* What to produce *
Output the full listing word for word.

[[ Exercise input open ]]

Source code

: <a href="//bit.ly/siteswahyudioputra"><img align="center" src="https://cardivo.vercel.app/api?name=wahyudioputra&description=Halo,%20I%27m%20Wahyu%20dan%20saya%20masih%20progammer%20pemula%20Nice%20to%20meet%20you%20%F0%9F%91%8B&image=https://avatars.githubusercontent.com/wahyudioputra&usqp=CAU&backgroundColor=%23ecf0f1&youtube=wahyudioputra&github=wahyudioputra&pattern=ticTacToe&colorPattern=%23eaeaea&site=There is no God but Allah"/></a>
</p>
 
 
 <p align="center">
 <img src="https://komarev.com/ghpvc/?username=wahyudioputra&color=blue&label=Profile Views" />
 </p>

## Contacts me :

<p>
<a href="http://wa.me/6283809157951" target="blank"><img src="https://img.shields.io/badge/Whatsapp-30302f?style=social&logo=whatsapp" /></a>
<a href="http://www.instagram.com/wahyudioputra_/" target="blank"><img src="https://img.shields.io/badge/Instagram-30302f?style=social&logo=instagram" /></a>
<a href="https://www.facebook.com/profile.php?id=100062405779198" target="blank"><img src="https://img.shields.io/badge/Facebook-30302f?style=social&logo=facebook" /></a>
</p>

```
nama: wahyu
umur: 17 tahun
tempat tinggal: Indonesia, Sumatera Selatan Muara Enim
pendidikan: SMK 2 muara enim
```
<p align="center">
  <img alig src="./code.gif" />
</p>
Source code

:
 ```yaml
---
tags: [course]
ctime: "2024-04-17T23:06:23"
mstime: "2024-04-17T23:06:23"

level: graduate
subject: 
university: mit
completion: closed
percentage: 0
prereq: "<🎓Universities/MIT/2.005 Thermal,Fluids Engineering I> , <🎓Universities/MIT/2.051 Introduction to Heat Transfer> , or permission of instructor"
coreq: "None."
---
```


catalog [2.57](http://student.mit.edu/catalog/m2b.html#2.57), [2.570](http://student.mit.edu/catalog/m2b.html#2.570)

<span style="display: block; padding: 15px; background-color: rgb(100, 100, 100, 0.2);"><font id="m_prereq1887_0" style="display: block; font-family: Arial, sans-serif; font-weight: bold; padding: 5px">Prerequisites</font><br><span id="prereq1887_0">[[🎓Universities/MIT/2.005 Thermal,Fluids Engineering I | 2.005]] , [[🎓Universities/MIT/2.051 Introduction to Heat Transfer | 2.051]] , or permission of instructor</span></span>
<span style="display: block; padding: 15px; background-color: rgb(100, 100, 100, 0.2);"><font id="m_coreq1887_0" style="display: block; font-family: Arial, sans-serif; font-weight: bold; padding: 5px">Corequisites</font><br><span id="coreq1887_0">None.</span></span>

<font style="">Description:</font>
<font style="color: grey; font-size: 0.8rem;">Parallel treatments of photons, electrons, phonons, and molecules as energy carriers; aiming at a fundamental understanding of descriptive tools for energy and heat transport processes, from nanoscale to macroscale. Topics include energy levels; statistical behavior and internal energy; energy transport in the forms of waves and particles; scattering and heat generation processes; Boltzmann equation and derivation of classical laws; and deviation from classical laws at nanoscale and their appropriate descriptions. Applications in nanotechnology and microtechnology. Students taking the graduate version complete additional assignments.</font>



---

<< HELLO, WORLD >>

[[ Exercise input closed ]]

* Reply to the exercise *
Source code

: <a href="//bit.ly/siteswahyudioputra"><img align="center" src="https://cardivo.vercel.app/api?name=wahyudioputra&description=Halo,%20I%27m%20Wahyu%20dan%20saya%20masih%20progammer%20pemula%20Nice%20to%20meet%20you%20%F0%9F%91%8B&image=https://avatars.githubusercontent.com/wahyudioputra&usqp=CAU&backgroundColor=%23ecf0f1&youtube=wahyudioputra&github=wahyudioputra&pattern=ticTacToe&colorPattern=%23eaeaea&site=There is no God but Allah"/></a>
</p>
 
 
 <p align="center">
 <img src="https://komarev.com/ghpvc/?username=wahyudioputra&color=blue&label=Profile Views" />
 </p>

## Contacts me :

<p>
<a href="http://wa.me/6283809157951" target="blank"><img src="https://img.shields.io/badge/Whatsapp-30302f?style=social&logo=whatsapp" /></a>
<a href="http://www.instagram.com/wahyudioputra_/" target="blank"><img src="https://img.shields.io/badge/Instagram-30302f?style=social&logo=instagram" /></a>
<a href="https://www.facebook.com/profile.php?id=100062405779198" target="blank"><img src="https://img.shields.io/badge/Facebook-30302f?style=social&logo=facebook" /></a>
</p>

```
nama: wahyu
umur: 17 tahun
tempat tinggal: Indonesia, Sumatera Selatan Muara Enim
pendidikan: SMK 2 muara enim
```
<p align="center">
  <img alig src="./code.gif" />
</p>
Source code

:
 ```yaml
---
tags: [course]
ctime: "2024-04-17T23:06:23"
mstime: "2024-04-17T23:06:23"

level: graduate
subject: 
university: mit
completion: closed
percentage: 0
prereq: "<🎓Universities/MIT/2.005 Thermal,Fluids Engineering I> , <🎓Universities/MIT/2.051 Introduction to Heat Transfer> , or permission of instructor"
coreq: "None."
---
```


catalog [2.57](http://student.mit.edu/catalog/m2b.html#2.57), [2.570](http://student.mit.edu/catalog/m2b.html#2.570)

<span style="display: block; padding: 15px; background-color: rgb(100, 100, 100, 0.2);"><font id="m_prereq1887_0" style="display: block; font-family: Arial, sans-serif; font-weight: bold; padding: 5px">Prerequisites</font><br><span id="prereq1887_0">[[🎓Universities/MIT/2.005 Thermal,Fluids Engineering I | 2.005]] , [[🎓Universities/MIT/2.051 Introduction to Heat Transfer | 2.051]] , or permission of instructor</span></span>
<span style="display: block; padding: 15px; background-color: rgb(100, 100, 100, 0.2);"><font id="m_coreq1887_0" style="display: block; font-family: Arial, sans-serif; font-weight: bold; padding: 5px">Corequisites</font><br><span id="coreq1887_0">None.</span></span>

<font style="">Description:</font>
<font style="color: grey; font-size: 0.8rem;">Parallel treatments of photons, electrons, phonons, and molecules as energy carriers; aiming at a fundamental understanding of descriptive tools for energy and heat transport processes, from nanoscale to macroscale. Topics include energy levels; statistical behavior and internal energy; energy transport in the forms of waves and particles; scattering and heat generation processes; Boltzmann equation and derivation of classical laws; and deviation from classical laws at nanoscale and their appropriate descriptions. Applications in nanotechnology and microtechnology. Students taking the graduate version complete additional assignments.</font>



---

<< HELLO, WORLD >>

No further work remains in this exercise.